弱き者の生き方 大塚初重 五木寛之 毎日新聞社
戦争体験という過酷な人生を余儀なくされた人は多い。この二人も外地からの引き上げ、兵役での二度に渡る輸送船沈没に見舞われた経験を持つ。消し去れない負の遺産を以後の人生でどう処理するか、難しい問題である。五木氏は小説家として、大塚氏は考古学者として活動する中で原体験と向き合ってきたのである。特に大塚氏の苦学力行ぶりは、現代人が見失っている「努力」というものを再認識させてくれる。
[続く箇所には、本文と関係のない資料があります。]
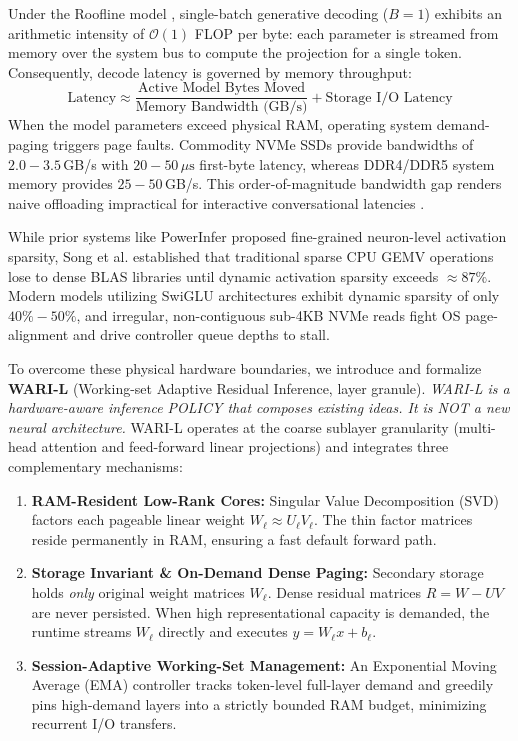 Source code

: \documentclass[11pt,a4paper]{article}
\begin{document}
Under the Roofline model \cite{williams2009roofline}, single-batch generative decoding ($B=1$) exhibits an arithmetic intensity of $\mathcal{O}(1)$ FLOP per byte: each parameter is streamed from memory over the system bus to compute the projection for a single token. Consequently, decode latency is governed by memory throughput:
\begin{equation}
    \text{Latency} \approx \frac{\text{Active Model Bytes Moved}}{\text{Memory Bandwidth (GB/s)}} + \text{Storage I/O Latency}
\end{equation}
When the model parameters exceed physical RAM, operating system demand-paging triggers page faults. Commodity NVMe SSDs provide bandwidths of $2.0-3.5$\,GB/s with $20-50\,\mu\text{s}$ first-byte latency, whereas DDR4/DDR5 system memory provides $25-50$\,GB/s. This order-of-magnitude bandwidth gap renders naive offloading impractical for interactive conversational latencies \cite{sheng2023flexgen}.

While prior systems like PowerInfer \cite{song2024powerinfer} proposed fine-grained neuron-level activation sparsity, Song et al. established that traditional sparse CPU GEMV operations lose to dense BLAS libraries until dynamic activation sparsity exceeds $\approx 87\%$. Modern models utilizing SwiGLU architectures exhibit dynamic sparsity of only $40\%-50\%$, and irregular, non-contiguous sub-4KB NVMe reads fight OS page-alignment and drive controller queue depths to stall. 

To overcome these physical hardware boundaries, we introduce and formalize \textbf{WARI-L} (Working-set Adaptive Residual Inference, layer granule). \textit{WARI-L is a hardware-aware inference POLICY that composes existing ideas. It is NOT a new neural architecture.} WARI-L operates at the coarse sublayer granularity (multi-head attention and feed-forward linear projections) and integrates three complementary mechanisms:
\begin{enumerate}
    \item \textbf{RAM-Resident Low-Rank Cores:} Singular Value Decomposition (SVD) factors each pageable linear weight $W_\ell \approx U_\ell V_\ell$. The thin factor matrices reside permanently in RAM, ensuring a fast default forward path.
    \item \textbf{Storage Invariant \& On-Demand Dense Paging:} Secondary storage holds \textit{only} original weight matrices $W_\ell$. Dense residual matrices $R = W - UV$ are never persisted. When high representational capacity is demanded, the runtime streams $W_\ell$ directly and executes $y = W_\ell x + b_\ell$.
    \item \textbf{Session-Adaptive Working-Set Management:} An Exponential Moving Average (EMA) controller tracks token-level full-layer demand and greedily pins high-demand layers into a strictly bounded RAM budget, minimizing recurrent I/O transfers.
\end{enumerate}
\end{document}
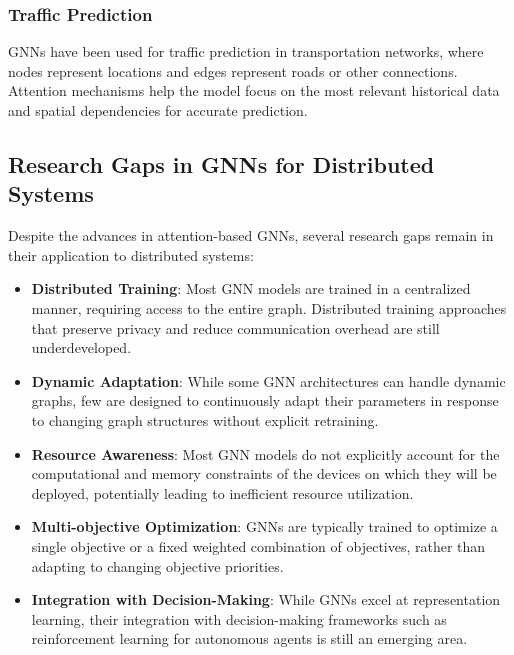 \documentclass{article}
\begin{document}
\subsubsection{Traffic Prediction}

GNNs have been used for traffic prediction in transportation networks, where nodes represent locations and edges represent roads or other connections. Attention mechanisms help the model focus on the most relevant historical data and spatial dependencies for accurate prediction.

\subsection{Research Gaps in GNNs for Distributed Systems}

Despite the advances in attention-based GNNs, several research gaps remain in their application to distributed systems:

\begin{itemize}
    \item \textbf{Distributed Training}: Most GNN models are trained in a centralized manner, requiring access to the entire graph. Distributed training approaches that preserve privacy and reduce communication overhead are still underdeveloped.
    
    \item \textbf{Dynamic Adaptation}: While some GNN architectures can handle dynamic graphs, few are designed to continuously adapt their parameters in response to changing graph structures without explicit retraining.
    
    \item \textbf{Resource Awareness}: Most GNN models do not explicitly account for the computational and memory constraints of the devices on which they will be deployed, potentially leading to inefficient resource utilization.
    
    \item \textbf{Multi-objective Optimization}: GNNs are typically trained to optimize a single objective or a fixed weighted combination of objectives, rather than adapting to changing objective priorities.
    
    \item \textbf{Integration with Decision-Making}: While GNNs excel at representation learning, their integration with decision-making frameworks such as reinforcement learning for autonomous agents is still an emerging area.
\end{itemize}
\end{document}
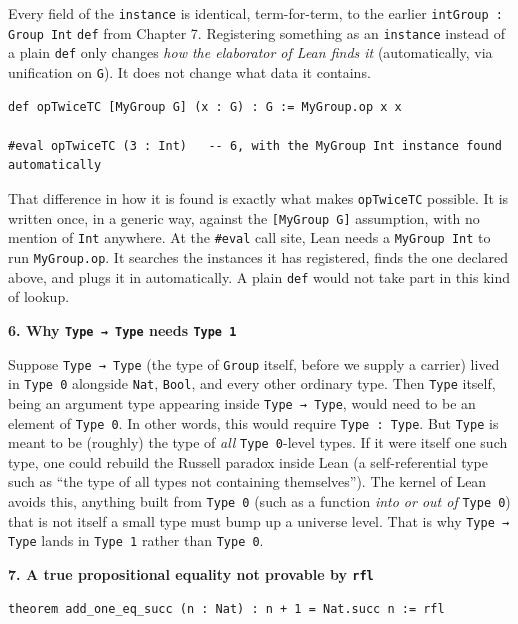 Every field of the \texttt{instance} is identical, term-for-term, to the earlier \texttt{intGroup : Group Int} \texttt{def} from Chapter 7. Registering something as an \texttt{instance} instead of a plain \texttt{def} only changes \emph{how the elaborator of Lean finds it} (automatically, via unification on \texttt{G}). It does not change what data it contains.

\begin{lstlisting}
def opTwiceTC [MyGroup G] (x : G) : G := MyGroup.op x x

#eval opTwiceTC (3 : Int)   -- 6, with the MyGroup Int instance found automatically
\end{lstlisting}

That difference in how it is found is exactly what makes \texttt{opTwiceTC} possible. It is written once, in a generic way, against the \texttt{[MyGroup G]} assumption, with no mention of \texttt{Int} anywhere. At the \texttt{\#eval} call site, Lean needs a \texttt{MyGroup Int} to run \texttt{MyGroup.op}. It searches the instances it has registered, finds the one declared above, and plugs it in automatically. A plain \texttt{def} would not take part in this kind of lookup.

\textbf{6. Why \texttt{Type → Type} needs \texttt{Type 1}}

Suppose \texttt{Type → Type} (the type of \texttt{Group} itself, before we supply a carrier) lived in \texttt{Type 0} alongside \texttt{Nat}, \texttt{Bool}, and every other ordinary type. Then \texttt{Type} itself, being an argument type appearing inside \texttt{Type → Type}, would need to be an element of \texttt{Type 0}. In other words, this would require \texttt{Type : Type}. But \texttt{Type} is meant to be (roughly) the type of \emph{all} \texttt{Type 0}-level types. If it were itself one such type, one could rebuild the Russell paradox inside Lean (a self-referential type such as ``the type of all types not containing themselves''). The kernel of Lean avoids this, anything built from \texttt{Type 0} (such as a function \emph{into or out of} \texttt{Type 0}) that is not itself a small type must bump up a universe level. That is why \texttt{Type → Type} lands in \texttt{Type 1} rather than \texttt{Type 0}.

\textbf{7. A true propositional equality not provable by \texttt{rfl}}

\begin{lstlisting}
theorem add_one_eq_succ (n : Nat) : n + 1 = Nat.succ n := rfl
\end{lstlisting}

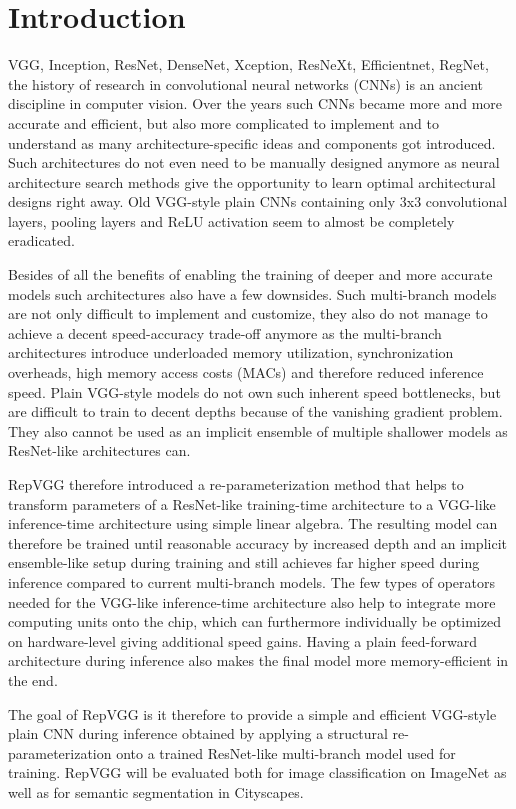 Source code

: \section{Introduction}

VGG, Inception, ResNet, DenseNet, Xception, ResNeXt, Efficientnet, RegNet, the history of research in convolutional neural networks (CNNs) is an ancient discipline in computer vision. Over the years such CNNs became more and more accurate and efficient, but also more complicated to implement and to understand as many architecture-specific ideas and components got introduced. Such architectures do not even need to be manually designed anymore as neural architecture search methods give the opportunity to learn optimal architectural designs right away. Old VGG-style plain CNNs containing only 3x3 convolutional layers, pooling layers and ReLU activation seem to almost be completely eradicated. 

Besides of all the benefits of enabling the training of deeper and more accurate models such architectures also have a few downsides. Such multi-branch models are not only difficult to implement and customize, they also do not manage to achieve a decent speed-accuracy trade-off anymore as the multi-branch architectures introduce underloaded memory utilization, synchronization overheads, high memory access costs (MACs) and therefore reduced inference speed. Plain VGG-style models do not own such inherent speed bottlenecks, but are difficult to train to decent depths because of the vanishing gradient problem. They also cannot be used as an implicit ensemble of multiple shallower models as ResNet-like architectures can. 

RepVGG therefore introduced a re-parameterization method that helps to transform parameters of a ResNet-like training-time architecture to a VGG-like inference-time architecture using simple linear algebra. The resulting model can therefore be trained until reasonable accuracy by increased depth and an implicit ensemble-like setup during training and still achieves far higher speed during inference compared to current multi-branch models. The few types of operators needed for the VGG-like inference-time architecture also help to integrate more computing units onto the chip, which can furthermore individually be optimized on hardware-level giving additional speed gains. Having a plain feed-forward architecture during inference also makes the final model more memory-efficient in the end. 

The goal of RepVGG is it therefore to provide a simple and efficient VGG-style plain CNN during inference obtained by applying a structural re-parameterization onto a trained ResNet-like multi-branch model used for training. RepVGG will be evaluated both for image classification on ImageNet as well as for semantic segmentation in Cityscapes. 
  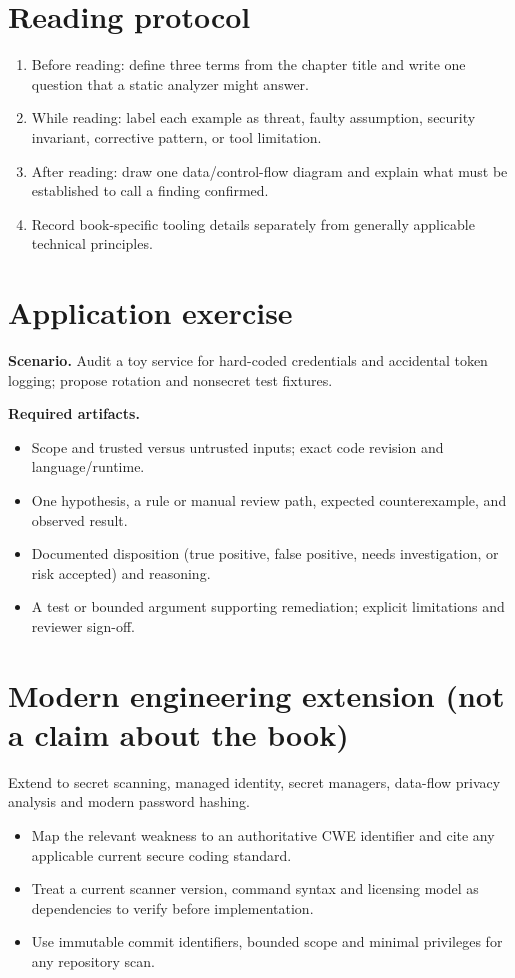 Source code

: \documentclass[10pt,letterpaper]{article}
\begin{document}
\section{Reading protocol}
\begin{enumerate}
\item Before reading: define three terms from the chapter title and write one question that a static analyzer might answer.
\item While reading: label each example as threat, faulty assumption, security invariant, corrective pattern, or tool limitation.
\item After reading: draw one data/control-flow diagram and explain what must be established to call a finding confirmed.
\item Record book-specific tooling details separately from generally applicable technical principles.
\end{enumerate}

\section{Application exercise}
\textbf{Scenario.} Audit a toy service for hard-coded credentials and accidental token logging; propose rotation and nonsecret test fixtures.

\textbf{Required artifacts.}\begin{itemize}
\item Scope and trusted versus untrusted inputs; exact code revision and language/runtime.
\item One hypothesis, a rule or manual review path, expected counterexample, and observed result.
\item Documented disposition (true positive, false positive, needs investigation, or risk accepted) and reasoning.
\item A test or bounded argument supporting remediation; explicit limitations and reviewer sign-off.
\end{itemize}

\section{Modern engineering extension (not a claim about the book)}
Extend to secret scanning, managed identity, secret managers, data-flow privacy analysis and modern password hashing.

\begin{itemize}
\item Map the relevant weakness to an authoritative CWE identifier and cite any applicable current secure coding standard.
\item Treat a current scanner version, command syntax and licensing model as dependencies to verify before implementation.
\item Use immutable commit identifiers, bounded scope and minimal privileges for any repository scan.
\end{itemize}
\end{document}
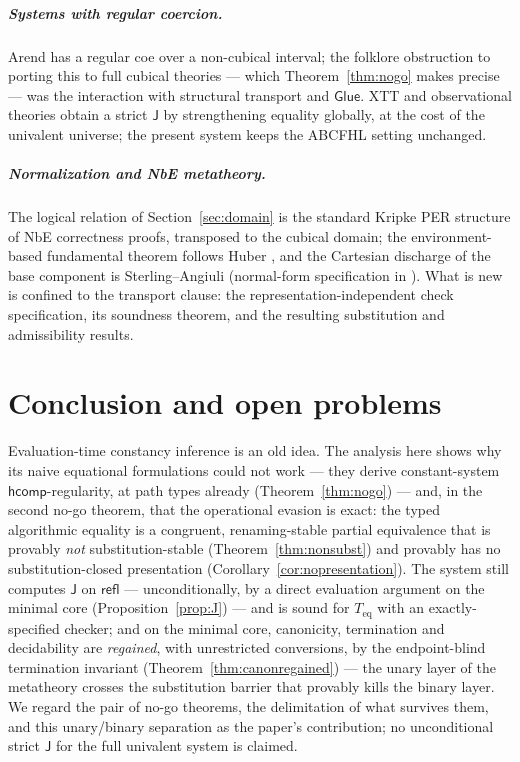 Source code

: \documentclass{lmcs}
\newcommand{\hcomp}{\mathsf{hcomp}}
\newcommand{\refl}{\mathsf{refl}}
\newcommand{\J}{\mathsf{J}}
\newcommand{\Glue}{\mathsf{Glue}}
\begin{document}
\subparagraph*{Systems with regular coercion.}  Arend \cite{Arend}
has a regular \textsf{coe} over a non-cubical interval; the folklore
obstruction to porting this to full cubical theories --- which
Theorem~\ref{thm:nogo} makes precise --- was the interaction with
structural transport and $\Glue$.  XTT and observational theories
\cite{StickyXTT} obtain a strict $\J$ by strengthening equality
globally, at the cost of the univalent universe; the present system
keeps the ABCFHL setting unchanged.

\subparagraph*{Normalization and NbE metatheory.}  The logical
relation of Section~\ref{sec:domain} is the standard Kripke PER
structure of NbE correctness proofs, transposed to the cubical
domain; the environment-based fundamental theorem follows Huber
\cite{HuberNorm}, and the Cartesian discharge of the base component
is Sterling--Angiuli \cite{SterlingAngiuli} (normal-form
specification in \cite{HuangNF}).  What is new is confined to the
transport clause: the representation-independent check specification,
its soundness theorem, and the resulting substitution and
admissibility results.

\section{Conclusion and open problems}
\label{sec:conclusion}

Evaluation-time constancy inference is an old idea.  The analysis
here shows why its naive equational formulations could not work ---
they derive constant-system $\hcomp$-regularity, at path types
already (Theorem~\ref{thm:nogo}) --- and, in the second no-go
theorem, that the operational evasion is exact: the typed
algorithmic equality is a congruent, renaming-stable partial
equivalence that is provably \emph{not} substitution-stable
(Theorem~\ref{thm:nonsubst}) and provably has no
substitution-closed presentation
(Corollary~\ref{cor:nopresentation}).  The system still computes
$\J$ on $\refl$ --- unconditionally, by a direct evaluation
argument on the minimal core (Proposition~\ref{prop:J}) --- and is
sound for $T_{\mathrm{eq}}$ with an exactly-specified checker; and
on the minimal core, canonicity, termination and decidability are
\emph{regained}, with unrestricted conversions, by the
endpoint-blind termination invariant
(Theorem~\ref{thm:canonregained}) --- the unary layer of the
metatheory crosses the substitution barrier that provably kills the
binary layer.  We regard the pair of no-go theorems, the
delimitation of what survives them, and this unary/binary
separation as the paper's contribution; no unconditional strict
$\J$ for the full univalent system is claimed.
\end{document}
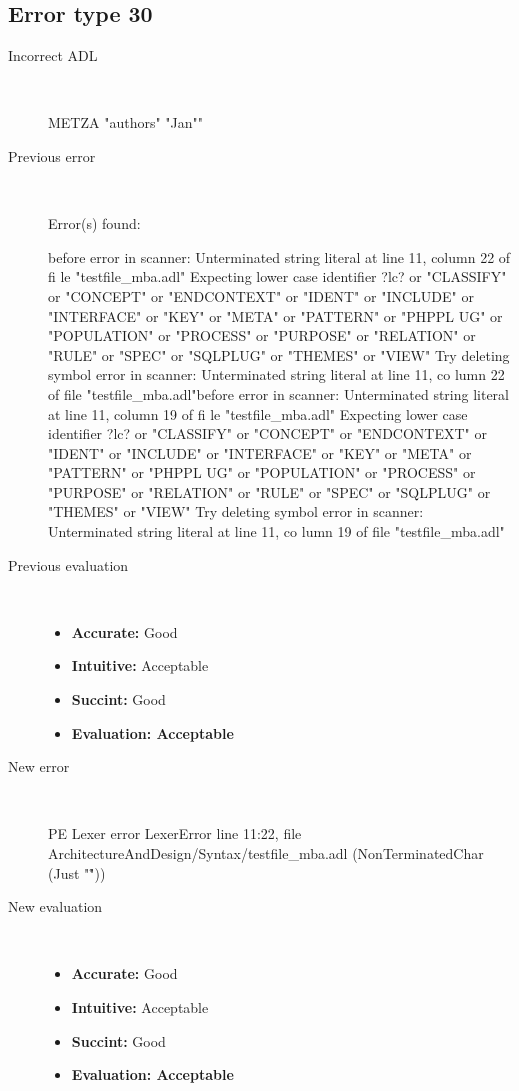 \hrulefill

\subsection{Error type 30}
  \begin{description}
  \item[Incorrect ADL]~\\
\begin{adl}
METZA "authors"  "Jan""\end{adl}
  \item[Previous error]~\\
\begin{haskell}
Error(s) found:

before error in scanner: Unterminated string literal at line 11, column 22 of fi
le "testfile_mba.adl"
Expecting lower case identifier ?lc? or "CLASSIFY" or "CONCEPT" or "ENDCONTEXT"
or "IDENT" or "INCLUDE" or "INTERFACE" or "KEY" or "META" or "PATTERN" or "PHPPL
UG" or "POPULATION" or "PROCESS" or "PURPOSE" or "RELATION" or "RULE" or "SPEC"
or "SQLPLUG" or "THEMES" or "VIEW"
Try deleting symbol error in scanner: Unterminated string literal at line 11, co
lumn 22 of file "testfile_mba.adl"before error in scanner: Unterminated string literal at line 11, column 19 of fi
le "testfile_mba.adl"
Expecting lower case identifier ?lc? or "CLASSIFY" or "CONCEPT" or "ENDCONTEXT"
or "IDENT" or "INCLUDE" or "INTERFACE" or "KEY" or "META" or "PATTERN" or "PHPPL
UG" or "POPULATION" or "PROCESS" or "PURPOSE" or "RELATION" or "RULE" or "SPEC"
or "SQLPLUG" or "THEMES" or "VIEW"
Try deleting symbol error in scanner: Unterminated string literal at line 11, co
lumn 19 of file "testfile_mba.adl"
\end{haskell}
  \item[Previous evaluation]~\\
    \begin{itemize}
    \item \textbf{Accurate:} Good
    \item \textbf{Intuitive:} Acceptable
    \item \textbf{Succint:} Good
    \item \textbf{Evaluation: Acceptable}
    \end{itemize}
  \item[New error]~\\
\begin{haskell}
PE Lexer error LexerError line 11:22, file ArchitectureAndDesign/Syntax/testfile_mba.adl (NonTerminatedChar (Just "\r"))\end{haskell}
  \item[New evaluation]~\\
    \begin{itemize}
    \item \textbf{Accurate:} Good
    \item \textbf{Intuitive:} Acceptable
    \item \textbf{Succint:} Good
    \item \textbf{Evaluation: Acceptable
}
    \end{itemize}
  \end{description}

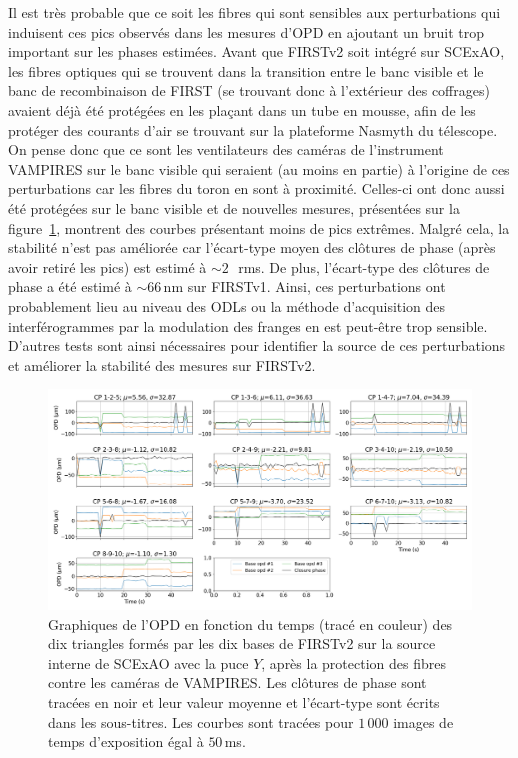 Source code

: Il est très probable que ce soit les fibres qui sont sensibles aux perturbations qui induisent ces pics observés dans les mesures d'\ac{OPD} en ajoutant un bruit trop important sur les phases estimées. Avant que \ac{FIRSTv2} soit intégré sur \ac{SCExAO}, les fibres optiques qui se trouvent dans la transition entre le banc visible et le banc de recombinaison de \ac{FIRST} (se trouvant donc à l'extérieur des coffrages) avaient déjà été protégées en les plaçant dans un tube en mousse, afin de les protéger des courants d'air se trouvant sur la plateforme Nasmyth du télescope. On pense donc que ce sont les ventilateurs des caméras de l'instrument \ac{VAMPIRES} sur le banc visible qui seraient (au moins en partie) à l'origine de ces perturbations car les fibres du toron en sont à proximité. Celles-ci ont donc aussi été protégées sur le banc visible et de nouvelles mesures, présentées sur la figure~\ref{fig:OPDfitVStimeSubaruProtect}, montrent des courbes présentant moins de pics extrêmes. Malgré cela, la stabilité n'est pas améliorée car l'écart-type moyen des clôtures de phase (après avoir retiré les pics) est estimé à $\sim 2 \,$\um~rms. De plus, l'écart-type des clôtures de phase a été estimé à $\sim 66 \,$nm sur \ac{FIRSTv1}. Ainsi, ces perturbations ont probablement lieu au niveau des \ac{ODL}s ou la méthode d'acquisition des interférogrammes par la modulation des franges en est peut-être trop sensible. D'autres tests sont ainsi nécessaires pour identifier la source de ces perturbations et améliorer la stabilité des mesures sur \ac{FIRSTv2}.

\begin{figure}[ht!]
    \centering
    \includegraphics[width=\figwidth]{Figure_Chap5/20220404_FullOnData_OPDFitCPvsTime_Pola1_Base_LaTex.png}
    \caption[Graphiques de l'OPD en fonction du temps des dix triangles formés par les dix bases de FIRSTv2 sur la source interne de SCExAO avec la puce $Y$, après la protection des fibres.]{Graphiques de l'OPD en fonction du temps (tracé en couleur) des dix triangles formés par les dix bases de FIRSTv2 sur la source interne de SCExAO avec la puce $Y$, après la protection des fibres contre les caméras de VAMPIRES. Les clôtures de phase sont tracées en noir et leur valeur moyenne et l'écart-type sont écrits dans les sous-titres. Les courbes sont tracées pour $1\,000$ images de temps d'exposition égal à $50 \,$ms.}
    \label{fig:OPDfitVStimeSubaruProtect}
\end{figure}


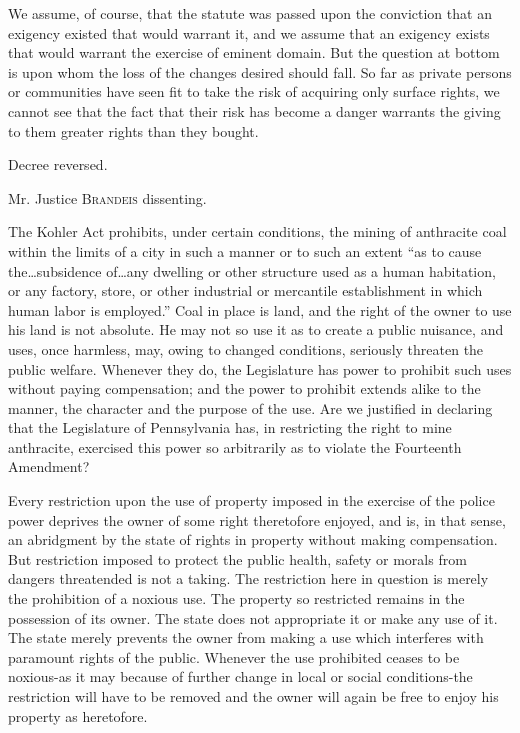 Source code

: We assume, of course, that the statute was passed upon the conviction that an
exigency existed that would warrant it, and we assume that an exigency exists
that would warrant the exercise of eminent domain. But the question at bottom is
upon whom the loss of the changes desired should fall. So far as private persons
or communities have seen fit to take the risk of acquiring only surface rights,
we cannot see that the fact that their risk has become a danger warrants the
giving to them greater rights than they bought.

Decree reversed.

\opinion Mr. Justice \textsc{Brandeis} dissenting.

The Kohler Act prohibits, under certain conditions, the mining of anthracite
coal within the limits of a city in such a manner or to such an extent ``as to
cause the\ldots subsidence of\ldots any dwelling or other structure used as a
human habitation, or any factory, store, or other industrial or mercantile
establishment in which human labor is employed.'' Coal in place is land, and the
right of the owner to use his land is not absolute. He may not so use it as to
create a public nuisance, and uses, once harmless, may, owing to changed
conditions, seriously threaten the public welfare. Whenever they do, the
Legislature has power to prohibit such uses without paying compensation; and the
power to prohibit extends alike to the manner, the character and the purpose of
the use. Are we justified in declaring that the Legislature of Pennsylvania has,
in restricting the right to mine anthracite, exercised this power so arbitrarily
as to violate the Fourteenth Amendment?

Every restriction upon the use of property imposed in the exercise of the police
power deprives the owner of some right theretofore enjoyed, and is, in that
sense, an abridgment by the state of rights in property without making
compensation. But restriction imposed to protect the public health, safety or
morals from dangers threatended is not a taking. The restriction here in
question is merely the prohibition of a noxious use. The property so restricted
remains in the possession of its owner. The state does not appropriate it or
make any use of it. The state merely prevents the owner from making a use which
interferes with paramount rights of the public. Whenever the use prohibited
ceases to be noxious-as it may because of further change in local or social
conditions-the restriction will have to be removed and the owner will again be
free to enjoy his property as heretofore.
本書のような対談形式のものを読んで癒され、元気をもらう人は多いのであろう。でもそれは他人の伝記を読むのと同じで、読後数日で消え去っていく感動であろう。それがこの手の本の限界だ。五木は50歳で作家を休業して、仏教の研究のため龍谷大学に入学している。その後、人生の生き方に関する本をたくさん出して部数を重ねている。仏教研究の成果を小説の形式で発表するのが作家の仕事と思うが、この作業は時間と想像力が必要なので、この方法は採らないのだろう。今や苦悩教の教祖の観がある。苦悩すればするほど本が売れて、お金が儲かるという理想的な仙境に安住している。羨ましい限りだ。